Know Your Audience
Given that today is election day here in Alberta I know many of you will instantly relate to this. Just this last weekend was my third annual Profitable Personal Trainer live workshop and like every event of this kind one of the first, biggest and most important points was to identify your audience. Many interpret this is researching demographics and associated data to determine who they are trying to attract.
This is the wrong approach, in fact applying that data to the equation is the final step, the validation that you have in fact identified your audience and they do in fact reside within your immediate reach.
Last night while unwinding from the whirlwind workshop weekend (I get so jacked up with all the mutual inspiration that I always find it difficult to unwind to sleep the night after) my wife’s cellphone rings…it’s an automated phone call from one of the electoral candidates.

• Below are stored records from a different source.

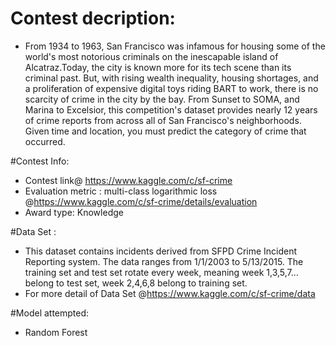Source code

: # Contest decription:
*  From 1934 to 1963, San Francisco was infamous for housing some of the world's most notorious criminals on the inescapable island of Alcatraz.Today, the city is known more for its tech scene than its criminal past. But, with rising wealth inequality, housing shortages, and a proliferation of expensive digital toys riding BART to work, there is no scarcity of crime in the city by the bay. From Sunset to SOMA, and Marina to Excelsior, this competition's dataset provides nearly 12 years of crime reports from across all of San Francisco's neighborhoods. Given time and location, you must predict the category of crime that occurred.
	
#Contest Info:
*  Contest link@ https://www.kaggle.com/c/sf-crime
*  Evaluation metric : multi-class logarithmic loss @https://www.kaggle.com/c/sf-crime/details/evaluation
*  Award type: Knowledge
	
#Data Set :
*  This dataset contains incidents derived from SFPD Crime Incident Reporting system. The data ranges from 1/1/2003 to 5/13/2015. The training set and test set rotate every week, meaning week 1,3,5,7... belong to test set, week 2,4,6,8 belong to training set.
*  For more detail of Data Set @https://www.kaggle.com/c/sf-crime/data

#Model attempted:
* Random Forest
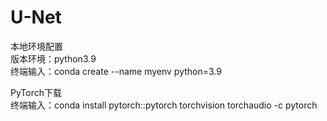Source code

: # U-Net
本地环境配置  
版本环境：python3.9  
终端输入：conda create --name myenv python=3.9

PyTorch下载  
终端输入：conda install pytorch::pytorch torchvision torchaudio -c pytorch
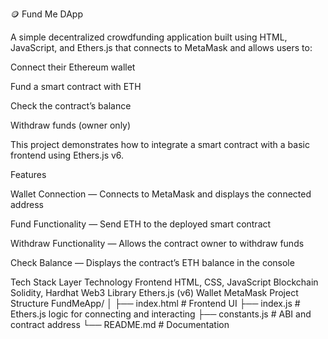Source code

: 🪙 Fund Me DApp

A simple decentralized crowdfunding application built using HTML, JavaScript, and Ethers.js that connects to MetaMask and allows users to:

Connect their Ethereum wallet

Fund a smart contract with ETH

Check the contract’s balance

Withdraw funds (owner only)

This project demonstrates how to integrate a smart contract with a basic frontend using Ethers.js v6.

 Features

 Wallet Connection — Connects to MetaMask and displays the connected address

 Fund Functionality — Send ETH to the deployed smart contract

 Withdraw Functionality — Allows the contract owner to withdraw funds

 Check Balance — Displays the contract’s ETH balance in the console

 Tech Stack
Layer	Technology
Frontend	HTML, CSS, JavaScript
Blockchain	Solidity, Hardhat
Web3 Library	Ethers.js (v6)
Wallet	MetaMask
 Project Structure
FundMeApp/
│
├── index.html          # Frontend UI
├── index.js            # Ethers.js logic for connecting and interacting
├── constants.js        # ABI and contract address
└── README.md           # Documentation
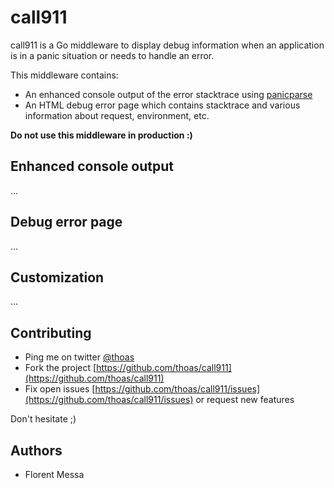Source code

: # call911

call911 is a Go middleware to display debug information when an application is in a panic situation
or needs to handle an error.

This middleware contains:

* An enhanced console output of the error stacktrace using [panicparse](https://github.com/maruel/panicparse)
* An HTML debug error page which contains stacktrace and various information about request, environment, etc.

**Do not use this middleware in production :)**

## Enhanced console output

...

## Debug error page

...

## Customization

...

## Contributing

* Ping me on twitter [@thoas](https://twitter.com/thoas)
* Fork the project [https://github.com/thoas/call911](https://github.com/thoas/call911)
* Fix open issues [https://github.com/thoas/call911/issues](https://github.com/thoas/call911/issues) or request new features

Don't hesitate ;)

Authors
-------

* Florent Messa
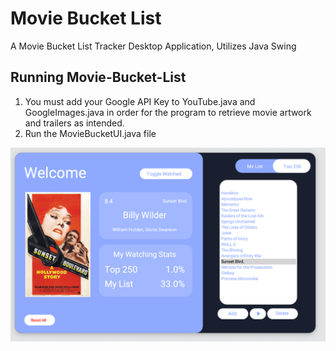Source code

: # Movie Bucket List
A Movie Bucket List Tracker Desktop Application, Utilizes Java Swing

## Running Movie-Bucket-List
1. You must add your Google API Key to YouTube.java and GoogleImages.java in order for the program to retrieve movie artwork and trailers as intended. 
2. Run the MovieBucketUI.java file

![alt text](https://github.com/alexrohrberg/Movie-Bucket-List/blob/master/MovieBucketHome.png "MovieBucketHome")
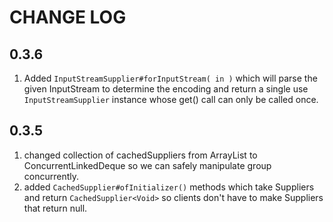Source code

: # CHANGE LOG
## 0.3.6
1. Added `InputStreamSupplier#forInputStream( in )` which will parse the given InputStream to determine the encoding
and return a single use `InputStreamSupplier` instance whose get() call can only be called once.

## 0.3.5

1. changed collection of cachedSuppliers from ArrayList to ConcurrentLinkedDeque so we can safely manipulate group concurrently.
1. added `CachedSupplier#ofInitializer()` methods which take Suppliers and return `CachedSupplier<Void>` 
so clients don't have to make Suppliers that return null.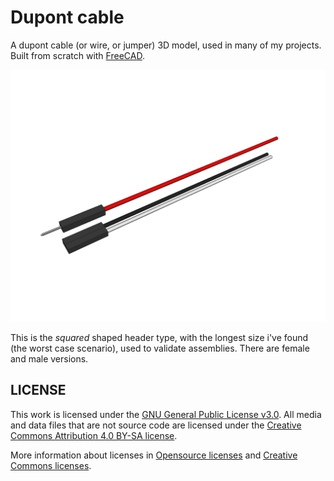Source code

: # Dupont cable
A dupont cable (or wire, or jumper) 3D model, used in many of my projects. Built from scratch with [FreeCAD](https://freecadweb.org).

![Dupont cable](dupont-cable.png)

This is the *squared* shaped header type, with the longest size i've found (the worst case scenario), used to validate assemblies. There are female and male versions.

## LICENSE

This work is licensed under the [GNU General Public License v3.0](../LICENSE-GPLV30). All media and data files that are not source code are licensed under the [Creative Commons Attribution 4.0 BY-SA license](../LICENSE-CCBYSA40).

More information about licenses in [Opensource licenses](https://opensource.org/licenses/) and [Creative Commons licenses](https://creativecommons.org/licenses/).
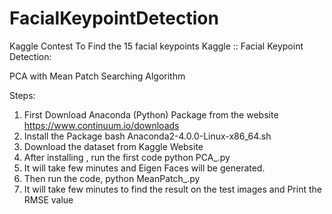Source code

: # FacialKeypointDetection
Kaggle Contest To Find the 15 facial keypoints
Kaggle :: Facial Keypoint Detection:

PCA with Mean Patch Searching Algorithm

Steps:
1. First Download Anaconda (Python) Package from the website https://www.continuum.io/downloads
2. Install the Package bash Anaconda2-4.0.0-Linux-x86_64.sh 
3. Download the dataset from Kaggle Website 
3. After installing , run the first code 
	python PCA_.py
4. It will take few minutes and Eigen Faces will be generated.
5. Then run the code,
	python MeanPatch_.py
6. It will take few minutes to find the result on the test images 
	and Print the RMSE value 
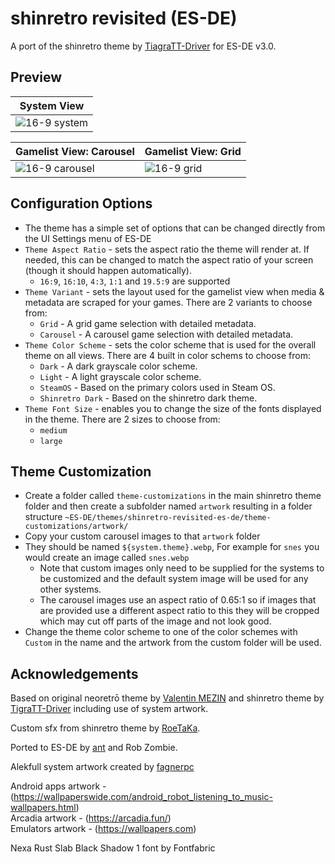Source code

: # shinretro revisited (ES-DE)
A port of the shinretro theme by [TiagraTT-Driver](https://github.com/TigraTT-Driver/shinretro) for ES-DE v3.0.

## **Preview**

| System View |
|----|
| ![16-9 system](https://github.com/RobZombie9043/shinretro-revisited-es-de/assets/77545967/ced45973-59c1-4456-9a07-b881d93c4d59) | 

| Gamelist View: Carousel | Gamelist View: Grid |
|----|----|
| ![16-9 carousel](https://github.com/RobZombie9043/shinretro-revisited-es-de/assets/77545967/c0967b7f-4abd-4d5c-a538-e54c31ba1222) | ![16-9 grid](https://github.com/RobZombie9043/shinretro-revisited-es-de/assets/77545967/7ff9a051-724b-4a2e-ab02-3b019df0d19f) |

## **Configuration Options**

- The theme has a simple set of options that can be changed directly from the UI Settings menu of ES-DE 
- `Theme Aspect Ratio` - sets the aspect ratio the theme will render at. If needed, this can be changed to match the aspect ratio of your screen (though it should happen automatically).
   - `16:9`, `16:10`, `4:3`, `1:1` and `19.5:9` are supported
- `Theme Variant` - sets the layout used for the gamelist view when media & metadata are scraped for your games.  There are 2 variants to choose from:
   - `Grid` - A grid game selection with detailed metadata.
   - `Carousel` - A carousel game selection with detailed metadata.
- `Theme Color Scheme` - sets the color scheme that is used for the overall theme on all views.  There are 4 built in color schems to choose from:
   - `Dark` - A dark grayscale color scheme.
   - `Light` - A light grayscale color scheme.
   - `SteamOS` - Based on the primary colors used in Steam OS.
   - `Shinretro Dark` - Based on the shinretro dark theme.
- `Theme Font Size` - enables you to change the size of the fonts displayed in the theme. There are 2 sizes to choose from:
   - `medium`
   - `large`

## **Theme Customization**

- Create a folder called `theme-customizations` in the main shinretro theme folder and then create a subfolder named `artwork` resulting in a folder structure `~ES-DE/themes/shinretro-revisited-es-de/theme-customizations/artwork/`
- Copy your custom carousel images to that `artwork` folder
- They should be named `${system.theme}.webp`, For example for `snes` you would create an image called `snes.webp`
  - Note that custom images only need to be supplied for the systems to be customized and the default system image will be used for any other systems.
  - The carousel images use an aspect ratio of 0.65:1 so if images that are provided use a different aspect ratio to this they will be cropped which may cut off parts of the image and not look good.
- Change the theme color scheme to one of the color schemes with `Custom` in the name and the artwork from the custom folder will be used.
 
## **Acknowledgements**

Based on original neoretrō theme by [Valentin MEZIN](https://github.com/valsou) and shinretro theme by [TigraTT-Driver](https://github.com/TigraTT-Driver) including use of system artwork.  

Custom sfx from shinretro theme by [RoeTaKa](https://www.youtube.com/channel/UCAbHcM41hzH9lku_3XqFYZg).  

Ported to ES-DE by [ant](https://github.com/anthonycaccese) and Rob Zombie.

Alekfull system artwork created by [fagnerpc](https://github.com/fagnerpc)

Android apps artwork - (https://wallpaperswide.com/android_robot_listening_to_music-wallpapers.html)  
Arcadia artwork - (https://arcadia.fun/)  
Emulators artwork - (https://wallpapers.com)  

Nexa Rust Slab Black Shadow 1 font by Fontfabric

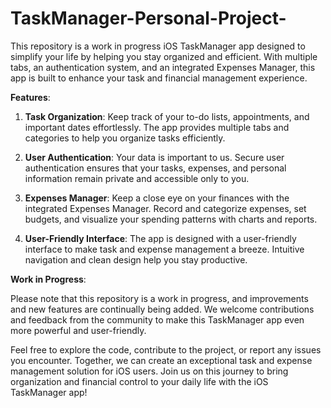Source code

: # TaskManager-Personal-Project-
This repository is a work in progress iOS TaskManager app designed to simplify your life by helping you stay organized and efficient. With multiple tabs, an authentication system, and an integrated Expenses Manager, this app is built to enhance your task and financial management experience.        

  

**Features**:       

  

1. **Task Organization**: Keep track of your to-do lists, appointments, and important dates effortlessly. The app provides multiple tabs and categories to help you organize tasks       efficiently. 

  

2. **User Authentication**: Your data is important to us. Secure user authentication ensures that your tasks, expenses, and personal information remain private and accessible only to you. 

  

3. **Expenses Manager**: Keep a close eye on your finances with the integrated Expenses Manager. Record and categorize expenses, set budgets, and visualize your spending patterns with charts and reports. 

  

4. **User-Friendly Interface**: The app is designed with a user-friendly interface to make task and expense management a breeze. Intuitive navigation and clean design help you stay productive. 

   

**Work in Progress**:        

Please note that this repository is a work in progress, and improvements and new features are continually being added. We welcome contributions and feedback from the community to make this TaskManager app even more powerful and user-friendly.        

  

Feel free to explore the code, contribute to the project, or report any issues you encounter. Together, we can create an exceptional task and expense management solution for iOS users. Join us on this journey to bring organization and financial control to your daily life with the iOS TaskManager app!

The message was heavily scripted, clearly prompted, lacked any form of emotion and blatantly said I should “not trust” specific candidates. That was the focal point of the message that ultimately became my focal point of the message, except instead of identifying with the caller and his plea it lead me to immediate mistrust the caller.
Clearly a marketing message gone wrong. I suspect I was not the caller’s target audience, I believe he was trying to shop for support from a still older audience but forgive me if you happen to disagree but I think this message will have been even more wrong for that older audience.
Let me explain.
If I was marketing to people of 50+ years of age I would think the following:
1) They like or prefer to read message and evaluate the information to make a decision such as in a medium like a newspaper.
2) Visual messages on television would likely to be effective as long as they meet the basic criteria of a relationship: genuine emotion, passion driven, sympathetic to the needs of the group whom the speaker is wishing to connect with.
3) A spoken message could be effective met with the same criteria as a visual, interaction with a real individual likely to be extremely effective.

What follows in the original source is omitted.